● Record excerpts
::::::

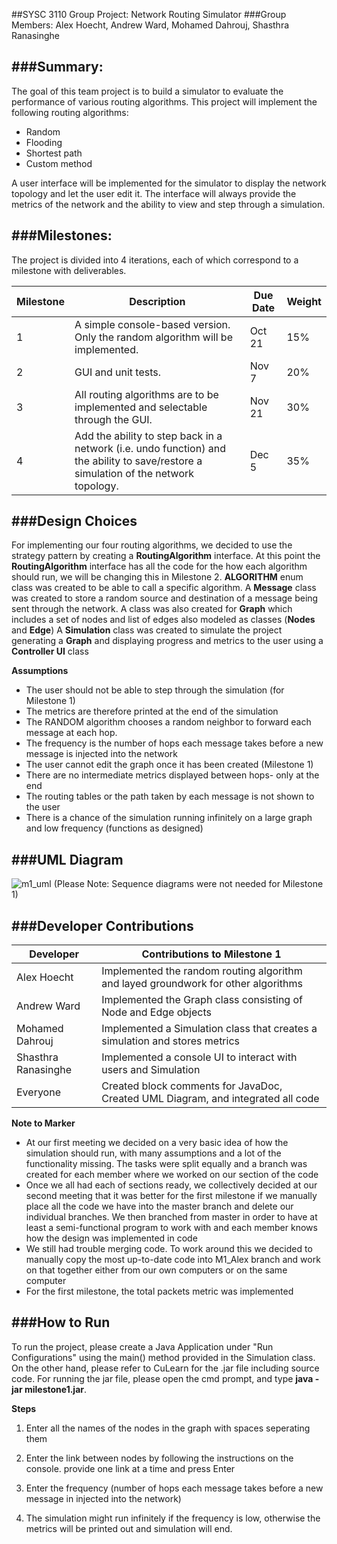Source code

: ##SYSC 3110 Group Project: Network Routing Simulator
###Group Members: Alex Hoecht, Andrew Ward, Mohamed Dahrouj, Shasthra Ranasinghe

###Summary:
----------------------------------------------
The goal of this team project is to build a simulator to evaluate the performance of various routing
algorithms. This project will implement the following routing algorithms:
* Random
* Flooding
* Shortest path
* Custom method

A user interface will be implemented for the simulator to display the network topology and let the user edit it. The interface will always provide the metrics of the network and the ability to view and step through a simulation.

###Milestones:
----------------------------------------------
The project is divided into 4 iterations, each of which correspond to a milestone with deliverables.

| Milestone | Description| Due Date      | Weight|
| --------- | ---------- |-------------- |-------|
| 1         | A simple console-based version. Only the random algorithm will be implemented. | Oct 21 | 15%|
| 2         | GUI and unit tests.  |Nov 7| 20% |
| 3         | All routing algorithms are to be implemented and selectable through the GUI. |Nov 21 | 30%|
| 4         | Add the ability to step back in a network (i.e. undo function) and the ability to save/restore a simulation of the network topology.  | Dec 5 | 35%|

###Design Choices
----------------------------------------------
For implementing our four routing algorithms, we decided to use the strategy pattern by creating a **RoutingAlgorithm** interface. At this point the **RoutingAlgorithm** interface has all the code for the how each algorithm should run, we will be changing this in Milestone 2. **ALGORITHM** enum class was created to be able to call a specific algorithm.
A **Message** class was created to store a random source and destination of a message being sent through the network.
A class was also created for **Graph** which includes a set of nodes and list of edges also modeled as classes (**Nodes** and **Edge**)
A **Simulation** class was created to simulate the project generating a **Graph** and displaying progress and metrics to the user using a **Controller UI** class

**Assumptions**
* The user should not be able to step through the simulation (for Milestone 1)
* The metrics are therefore printed at the end of the simulation
* The RANDOM algorithm chooses a random neighbor to forward each message at each hop.
* The frequency is the number of hops each message takes before a new message is injected into the network
* The user cannot edit the graph once it has been created (Milestone 1)
* There are no intermediate metrics displayed between hops- only at the end
* The routing tables or the path taken by each message is not shown to the user
* There is a chance of the simulation running infinitely on a large graph and low frequency (functions as designed)
  
###UML Diagram
----------------------------------------------
![m1_uml](https://cloud.githubusercontent.com/assets/14824913/19614758/411b531e-97c6-11e6-9c2b-2970fc85ec8c.png)
(Please Note: Sequence diagrams were not needed for Milestone 1)

###Developer Contributions
----------------------------------------------
| Developer | Contributions to Milestone 1|
| --------- | ----------------------- |
| Alex Hoecht |Implemented the random routing algorithm and layed groundwork for other algorithms |
| Andrew Ward | Implemented the Graph class consisting of Node and Edge objects |
| Mohamed Dahrouj | Implemented a Simulation class that creates a simulation and stores metrics |
| Shasthra Ranasinghe | Implemented a console UI to interact with users and Simulation	|
| Everyone    | Created block comments for JavaDoc, Created UML Diagram, and integrated all code |

**Note to Marker**
* At our first meeting we decided on a very basic idea of how the simulation should run, with many assumptions and a lot of the functionality missing. The tasks were split equally and a branch was created for each member where we worked on our section of the code
* Once we all had each of sections ready, we collectively decided at our second meeting that it was better for the first milestone if we manually place all the code we have into the master branch and delete our individual branches. We then branched from master in order to have at least a semi-functional program to work with and each member knows how the design was implemented in code
* We still had trouble merging code. To work around this we decided to manually copy the most up-to-date code into M1_Alex branch and work on that together either from our own computers or on the same computer
* For the first milestone, the total packets metric was implemented

###How to Run
----------------------------------------------
To run the project, please create a Java Application under "Run Configurations" using the main() method provided in the Simulation class. On the other hand, please refer to CuLearn for the .jar file including source code. For running the jar file, please open the cmd prompt, and type **java -jar milestone1.jar**.

**Steps**

1. Enter all the names of the nodes in the graph with spaces seperating them 

2. Enter the link between nodes by following the instructions on the console. provide one link at a time and press Enter

3. Enter the frequency (number of hops each message takes before a new message in injected into the network)

4. The simulation might run infinitely if the frequency is low, otherwise the metrics will be printed out and simulation will end.
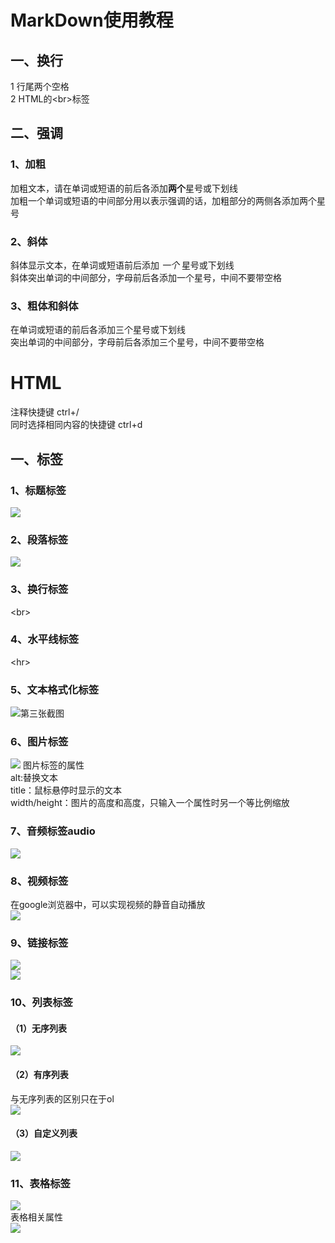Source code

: # MarkDown使用教程

## 一、换行
1 行尾两个空格  
2 HTML的\<br>标签   
## 二、强调
### 1、加粗  
加粗文本，请在单词或短语的前后各添加**两个**星号或下划线  
加粗一个单词或短语的中间部分用以表示强调的话，加粗部分的两侧各添加两个星号  
### 2、斜体
斜体显示文本，在单词或短语前后添加 *一个* 星号或下划线  
斜体突出单词的中间部分，字母前后各添加一个星号，中间不要带空格
### 3、粗体和斜体
在单词或短语的前后各添加三个星号或下划线  
突出单词的中间部分，字母前后各添加三个星号，中间不要带空格

# HTML
注释快捷键 ctrl+/  
同时选择相同内容的快捷键 ctrl+d  

## 一、标签 
### 1、标题标签
![](images/QQ截图20230410160918.png)
### 2、段落标签
![](images/QQ截图20230410162706.png)
### 3、换行标签
\<br>  
### 4、水平线标签
\<hr>
### 5、文本格式化标签
![第三张截图](images/QQ截图20230410163928.png)
### 6、图片标签
![](images/QQ截图20230410164523.png)
图片标签的属性  
alt:替换文本  
title：鼠标悬停时显示的文本  
width/height：图片的高度和高度，只输入一个属性时另一个等比例缩放  
### 7、音频标签audio
![](images/QQ截图20230426144654.png)
### 8、视频标签
在google浏览器中，可以实现视频的静音自动播放  
![](images/QQ截图20230426150105.png)
### 9、链接标签
![](images/QQ截图20230426152634.png)  
![](images/QQ截图20230426152825.png)
### 10、列表标签
#### （1）无序列表
![](images/QQ截图20230426172403.png)
#### （2）有序列表
与无序列表的区别只在于ol  
![](images/QQ截图20230426172529.png)
#### （3）自定义列表
![](images/QQ截图20230426173026.png)
### 11、表格标签
![](images/QQ截图20230426174219.png)  
表格相关属性  
![](images/QQ截图20230426174552.png)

::::::

● Exercise goal
Some lines contain the word "infinitely". Pull each one out of the listing.

● Written solution
* There is a chance of the simulation running infinitely on a large graph and low frequency (functions as designed)
4. The simulation might run infinitely if the frequency is low, otherwise the metrics will be printed out and simulation will end.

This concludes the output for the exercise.